Zum sechsten Mal Snooker-Weltmeister: Warum 2020 für Ronnie O'Sullivan ein gutes Jahr war

Er ist gleichermaßen launisch wie genial. Und immer für eine Überraschung gut. Bei der WM im August zeigte Ronnie O'Sullivan sein ganzes Repertoire.

Das Jahr 2020 war ein Jahr voller schlechter Nachrichten, eine Belastung in vielerlei Hinsicht. Aber es gibt auch Menschen, die dieses Jahr in positiver Erinnerung behalten werden. So wie Ronnie O'Sullivan, der 2020 unter besonderen Umständen zum sechsten Mal Snooker-Weltmeister wurde.

Nach seinem spektakulärsten Sieg in diesem Jahr war Ronnie O'Sullivan erst einmal frustriert. „Ich habe keine Queue-Action, ich habe keine Konstanz in mein Spiel reinbekommen“, haderte der Engländer nach seinem dramatischen 17:16-Erfolg im Halbfinale der Snooker-Weltmeisterschaft im Sommer in Sheffield. Gegen Mark Selby hatte er damals 14:16 zurücklegen und angefangen, die Kugeln wild durcheinander zu schießen. Die Niederlage schien unvermeidlich, der Spaß sich auf ein endloses Sicherheitsspiel einzulassen, tendierte bei O’Sullivan gegen null.

So kennen und lieben ihn die Fans, zuweilen verzweifeln sie auch an ihm. Schiere Brillanz und offensichtliche Lustlosigkeit können sich beim inzwischen 45 Jahre alten Superstar seiner Zunft binnen kürzester Zeit abwechseln. Doch an jenem 14. August war das Glück auf seiner Seite.
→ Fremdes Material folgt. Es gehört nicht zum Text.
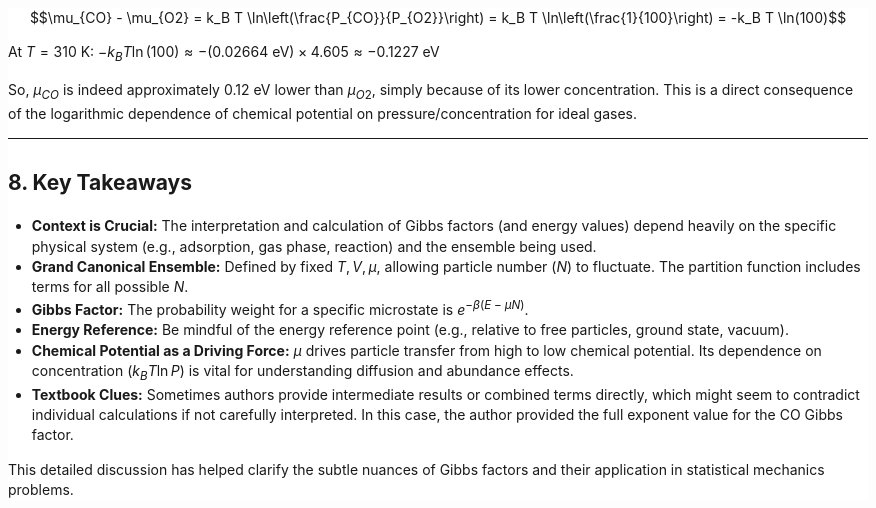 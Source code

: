 $$\mu_{CO} - \mu_{O2} = k_B T \ln\left(\frac{P_{CO}}{P_{O2}}\right) = k_B T \ln\left(\frac{1}{100}\right) = -k_B T \ln(100)$$

At $T = 310 \text{ K}$:
$-k_B T \ln(100) \approx -(0.02664 \text{ eV}) \times 4.605 \approx -0.1227 \text{ eV}$

So, $\mu_{CO}$ is indeed approximately $0.12 \text{ eV}$ lower than $\mu_{O2}$, simply because of its lower concentration. This is a direct consequence of the logarithmic dependence of chemical potential on pressure/concentration for ideal gases.

---

## 8. Key Takeaways

* **Context is Crucial:** The interpretation and calculation of Gibbs factors (and energy values) depend heavily on the specific physical system (e.g., adsorption, gas phase, reaction) and the ensemble being used.
* **Grand Canonical Ensemble:** Defined by fixed $T, V, \mu$, allowing particle number ($N$) to fluctuate. The partition function includes terms for all possible $N$.
* **Gibbs Factor:** The probability weight for a specific microstate is $e^{-\beta(E - \mu N)}$.
* **Energy Reference:** Be mindful of the energy reference point (e.g., relative to free particles, ground state, vacuum).
* **Chemical Potential as a Driving Force:** $\mu$ drives particle transfer from high to low chemical potential. Its dependence on concentration ($k_B T \ln P$) is vital for understanding diffusion and abundance effects.
* **Textbook Clues:** Sometimes authors provide intermediate results or combined terms directly, which might seem to contradict individual calculations if not carefully interpreted. In this case, the author provided the full exponent value for the CO Gibbs factor.

This detailed discussion has helped clarify the subtle nuances of Gibbs factors and their application in statistical mechanics problems.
Wiederholt legten sich die Kugeln wie an einer unsichtbaren Schnur geführt so auf den Tisch, dass O'Sullivan ein unverhofftes Comeback gelang, er sich zwei Tage später auch im Finale gegen Kyren Wilson durchsetzte und damit zum sechsten Male Weltmeister wurde.

Im Snooker hat sich in den vergangenen Jahren viel getan, die Billardvariante ist globaler geworden – auch was die Turniere angeht, die nicht mehr nur auf den britischen Inseln stattfinden. Das hat zu einer gewissen Beliebigkeit geführt, im Mutterland des Spiels ist das Interesse seit Jahren rückläufig. Es sei denn, Ronnie O’Sullivan spielt. Dem übertragenden Sender BBC Four bescherte die entscheidende Session im WM-Halbfinale gegen Mark Selby die höchste jemals gemessene Einschaltquote.

Dass O’Sullivan bei der WM so auftrumpfte, hing in gewisser Weise auch mit dem Coronavirus zusammen. Denn das traditionsreiche Turnier im Crucible Theatre von Sheffield musste nach anfänglich noch zugelassenen Zuschauern, schließlich doch ohne Fans stattfinden.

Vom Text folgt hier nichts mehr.